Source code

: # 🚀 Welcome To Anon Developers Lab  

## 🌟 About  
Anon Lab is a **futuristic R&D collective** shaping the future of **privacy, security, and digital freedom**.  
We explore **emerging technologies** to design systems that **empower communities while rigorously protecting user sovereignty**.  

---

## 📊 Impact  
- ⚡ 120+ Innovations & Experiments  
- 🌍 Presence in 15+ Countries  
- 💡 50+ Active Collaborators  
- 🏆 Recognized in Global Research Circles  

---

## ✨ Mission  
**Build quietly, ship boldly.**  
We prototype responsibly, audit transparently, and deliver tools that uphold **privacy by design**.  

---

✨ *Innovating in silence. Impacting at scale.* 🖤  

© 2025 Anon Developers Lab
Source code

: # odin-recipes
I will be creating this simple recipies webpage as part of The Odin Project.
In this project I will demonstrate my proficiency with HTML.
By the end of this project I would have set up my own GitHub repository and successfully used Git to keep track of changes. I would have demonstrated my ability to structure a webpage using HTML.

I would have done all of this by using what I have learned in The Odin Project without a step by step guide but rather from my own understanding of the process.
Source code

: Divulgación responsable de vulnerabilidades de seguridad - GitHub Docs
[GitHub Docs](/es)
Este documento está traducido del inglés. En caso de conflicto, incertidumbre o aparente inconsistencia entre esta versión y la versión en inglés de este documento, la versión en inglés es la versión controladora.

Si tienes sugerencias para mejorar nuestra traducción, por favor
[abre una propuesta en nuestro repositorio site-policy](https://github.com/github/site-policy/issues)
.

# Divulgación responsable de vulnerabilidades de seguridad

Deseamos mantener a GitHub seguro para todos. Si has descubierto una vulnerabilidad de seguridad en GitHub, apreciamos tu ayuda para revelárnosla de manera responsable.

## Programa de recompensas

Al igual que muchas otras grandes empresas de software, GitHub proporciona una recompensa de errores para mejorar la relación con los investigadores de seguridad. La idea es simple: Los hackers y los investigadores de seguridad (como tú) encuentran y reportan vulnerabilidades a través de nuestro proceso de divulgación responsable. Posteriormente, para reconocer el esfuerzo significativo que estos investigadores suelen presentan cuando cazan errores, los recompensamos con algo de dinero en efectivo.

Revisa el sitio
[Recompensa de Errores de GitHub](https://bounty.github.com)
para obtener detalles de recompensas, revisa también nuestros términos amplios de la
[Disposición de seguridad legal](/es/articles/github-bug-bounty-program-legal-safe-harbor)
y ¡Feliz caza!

---+---

## How to complete this task
Give back all the data exactly as written.

## Answer for the task
Source code

: # 🚀 Welcome To Anon Developers Lab  

## 🌟 About  
Anon Lab is a **futuristic R&D collective** shaping the future of **privacy, security, and digital freedom**.  
We explore **emerging technologies** to design systems that **empower communities while rigorously protecting user sovereignty**.  

---

## 📊 Impact  
- ⚡ 120+ Innovations & Experiments  
- 🌍 Presence in 15+ Countries  
- 💡 50+ Active Collaborators  
- 🏆 Recognized in Global Research Circles  

---

## ✨ Mission  
**Build quietly, ship boldly.**  
We prototype responsibly, audit transparently, and deliver tools that uphold **privacy by design**.  

---

✨ *Innovating in silence. Impacting at scale.* 🖤  

© 2025 Anon Developers Lab
Source code

: # odin-recipes
I will be creating this simple recipies webpage as part of The Odin Project.
In this project I will demonstrate my proficiency with HTML.
By the end of this project I would have set up my own GitHub repository and successfully used Git to keep track of changes. I would have demonstrated my ability to structure a webpage using HTML.

I would have done all of this by using what I have learned in The Odin Project without a step by step guide but rather from my own understanding of the process.
Source code

: Divulgación responsable de vulnerabilidades de seguridad - GitHub Docs
[GitHub Docs](/es)
Este documento está traducido del inglés. En caso de conflicto, incertidumbre o aparente inconsistencia entre esta versión y la versión en inglés de este documento, la versión en inglés es la versión controladora.

Si tienes sugerencias para mejorar nuestra traducción, por favor
[abre una propuesta en nuestro repositorio site-policy](https://github.com/github/site-policy/issues)
.

# Divulgación responsable de vulnerabilidades de seguridad

Deseamos mantener a GitHub seguro para todos. Si has descubierto una vulnerabilidad de seguridad en GitHub, apreciamos tu ayuda para revelárnosla de manera responsable.

## Programa de recompensas

Al igual que muchas otras grandes empresas de software, GitHub proporciona una recompensa de errores para mejorar la relación con los investigadores de seguridad. La idea es simple: Los hackers y los investigadores de seguridad (como tú) encuentran y reportan vulnerabilidades a través de nuestro proceso de divulgación responsable. Posteriormente, para reconocer el esfuerzo significativo que estos investigadores suelen presentan cuando cazan errores, los recompensamos con algo de dinero en efectivo.

Revisa el sitio
[Recompensa de Errores de GitHub](https://bounty.github.com)
para obtener detalles de recompensas, revisa también nuestros términos amplios de la
[Disposición de seguridad legal](/es/articles/github-bug-bounty-program-legal-safe-harbor)
y ¡Feliz caza!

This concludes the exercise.